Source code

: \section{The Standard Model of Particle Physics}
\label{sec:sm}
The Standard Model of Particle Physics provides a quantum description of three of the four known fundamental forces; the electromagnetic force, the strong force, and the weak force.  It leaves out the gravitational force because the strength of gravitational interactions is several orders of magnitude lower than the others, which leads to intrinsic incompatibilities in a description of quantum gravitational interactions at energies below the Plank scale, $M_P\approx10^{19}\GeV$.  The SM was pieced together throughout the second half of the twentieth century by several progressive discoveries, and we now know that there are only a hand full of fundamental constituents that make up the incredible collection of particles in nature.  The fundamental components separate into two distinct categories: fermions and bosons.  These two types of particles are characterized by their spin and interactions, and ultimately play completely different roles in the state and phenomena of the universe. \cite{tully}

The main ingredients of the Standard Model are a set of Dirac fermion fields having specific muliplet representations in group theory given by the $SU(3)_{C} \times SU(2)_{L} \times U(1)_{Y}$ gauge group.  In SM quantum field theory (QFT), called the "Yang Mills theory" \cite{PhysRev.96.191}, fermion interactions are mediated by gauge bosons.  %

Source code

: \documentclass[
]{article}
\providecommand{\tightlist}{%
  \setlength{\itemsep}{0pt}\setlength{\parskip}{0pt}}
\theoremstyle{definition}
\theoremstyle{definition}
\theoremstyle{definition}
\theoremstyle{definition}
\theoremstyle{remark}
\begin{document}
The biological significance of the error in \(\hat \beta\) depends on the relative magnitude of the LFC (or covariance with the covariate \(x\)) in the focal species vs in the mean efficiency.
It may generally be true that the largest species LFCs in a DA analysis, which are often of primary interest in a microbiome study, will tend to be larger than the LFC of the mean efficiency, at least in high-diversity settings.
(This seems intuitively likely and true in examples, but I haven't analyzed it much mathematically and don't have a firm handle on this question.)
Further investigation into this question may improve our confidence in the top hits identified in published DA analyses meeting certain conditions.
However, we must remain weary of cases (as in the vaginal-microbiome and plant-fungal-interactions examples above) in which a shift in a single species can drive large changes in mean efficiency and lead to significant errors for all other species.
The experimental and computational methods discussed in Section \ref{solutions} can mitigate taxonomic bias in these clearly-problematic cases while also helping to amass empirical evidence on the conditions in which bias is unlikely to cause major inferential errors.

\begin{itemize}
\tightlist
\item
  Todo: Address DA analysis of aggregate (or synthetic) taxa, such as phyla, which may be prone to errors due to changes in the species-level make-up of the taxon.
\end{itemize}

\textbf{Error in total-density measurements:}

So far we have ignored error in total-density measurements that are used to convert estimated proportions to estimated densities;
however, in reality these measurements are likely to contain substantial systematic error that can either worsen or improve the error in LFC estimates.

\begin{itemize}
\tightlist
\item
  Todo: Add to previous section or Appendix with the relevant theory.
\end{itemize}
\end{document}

□ □ □ □ □

• _PROBLEM_:
Return, with no change at all, every line in the entries above from the line containing "The main ingredients" through the line containing "The biological significance".

• _WRITTEN RESPONSE_:
The main ingredients of the Standard Model are a set of Dirac fermion fields having specific muliplet representations in group theory given by the $SU(3)_{C} \times SU(2)_{L} \times U(1)_{Y}$ gauge group.  In SM quantum field theory (QFT), called the "Yang Mills theory" \cite{PhysRev.96.191}, fermion interactions are mediated by gauge bosons.  %

Source code

: \documentclass[
]{article}
\providecommand{\tightlist}{%
  \setlength{\itemsep}{0pt}\setlength{\parskip}{0pt}}
\theoremstyle{definition}
\theoremstyle{definition}
\theoremstyle{definition}
\theoremstyle{definition}
\theoremstyle{remark}
\begin{document}
The biological significance of the error in \(\hat \beta\) depends on the relative magnitude of the LFC (or covariance with the covariate \(x\)) in the focal species vs in the mean efficiency.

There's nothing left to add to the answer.